- _Exercise_:
State, as a bare number, how many lines below contain "context".

- _Dataset entries_:
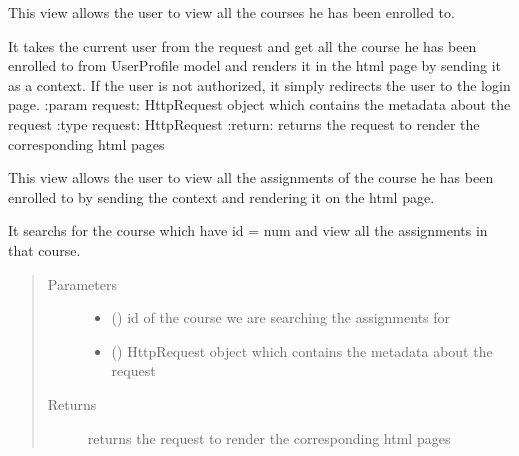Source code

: \documentclass[letterpaper,10pt,english]{sphinxmanual}
\begin{document}

\begin{fulllineitems}
\label{\detokenize{users:users.views.allcourses_views}}
\sphinxAtStartPar
This view allows the user to view all the courses he has been enrolled to.

\sphinxAtStartPar
It takes the current user from the request and get all the course he has been enrolled to from UserProfile model and renders it in the html page by sending it as a context.
If the user is not authorized, it simply redirects the user to the login page.
:param request: HttpRequest object which contains the metadata about the request
:type request: HttpRequest
:return: returns the request to render the corresponding html pages

\end{fulllineitems}


\begin{fulllineitems}
\label{\detokenize{users:users.views.assignment_views}}
\sphinxAtStartPar
This view allows the user to view all the assignments of the course he has been enrolled to by sending the context and rendering it on the html page.

\sphinxAtStartPar
It searchs for the course which have id = num and view all the assignments in that course.
\begin{quote}\begin{description}
\item[{Parameters}] \leavevmode\begin{itemize}
\item {} 
\sphinxAtStartPar
{} () \textendash{} id of the course we are searching the assignments for

\item {} 
\sphinxAtStartPar
{} () \textendash{} HttpRequest object which contains the metadata about the request

\end{itemize}

\item[{Returns}] \leavevmode
\sphinxAtStartPar
returns the request to render the corresponding html pages

\end{description}\end{quote}

\end{fulllineitems}
\end{document}
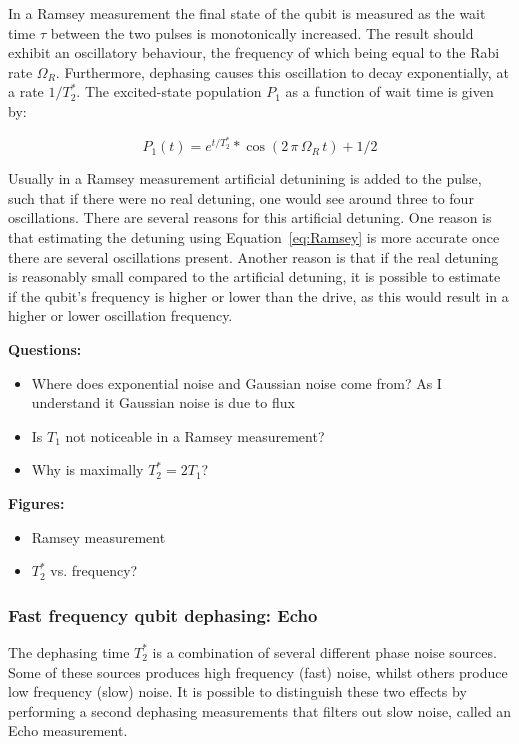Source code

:           In a Ramsey measurement the final state of the qubit is measured as the wait time $\tau$ between the two pulses is monotonically increased. The result should exhibit an oscillatory behaviour, the frequency of which being equal to the Rabi rate $\Omega_R$. Furthermore, dephasing causes this oscillation to decay exponentially, at a rate $1/T_2^*$. The excited-state population $P_1$ as a function of wait time is given by:

          \begin{equation}
            P_1(t) = e^{t/T_2^*} * \cos{\left( 2 \, \pi \, \Omega_R \, t \right) + 1/2}
            \label{eq:Ramsey}
          \end{equation}

          Usually in a Ramsey measurement artificial detunining is added to the pulse, such that if there were no real detuning, one would see around three to four oscillations. There are several reasons for this artificial detuning. One reason is that estimating the detuning using Equation~\ref{eq:Ramsey} is more accurate once there are several oscillations present. Another reason is that if the real detuning is reasonably small compared to the artificial detuning, it is possible to estimate if the qubit's frequency is higher or lower than the drive, as this would result in a higher or lower oscillation frequency.



          \textbf{Questions:}
          \begin{itemize}
            \item Where does exponential noise and Gaussian noise come from? As I understand it Gaussian noise is due to flux
            \item Is $T_1$ not noticeable in a Ramsey measurement?
            \item Why is maximally $T_2^*=2T_1$?
          \end{itemize}

          \textbf{Figures:}
          \begin{itemize}
            \item Ramsey measurement
            \item $T_2^*$ vs. frequency?
          \end{itemize}

        \subsubsection{Fast frequency qubit dephasing: Echo}
          The dephasing time $T_2^*$ is a combination of several different phase noise sources. Some of these sources produces high frequency (fast) noise, whilst others produce low frequency (slow) noise. It is possible to distinguish these two effects by performing a second dephasing measurements that filters out slow noise, called an Echo measurement.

- _The answer_:
2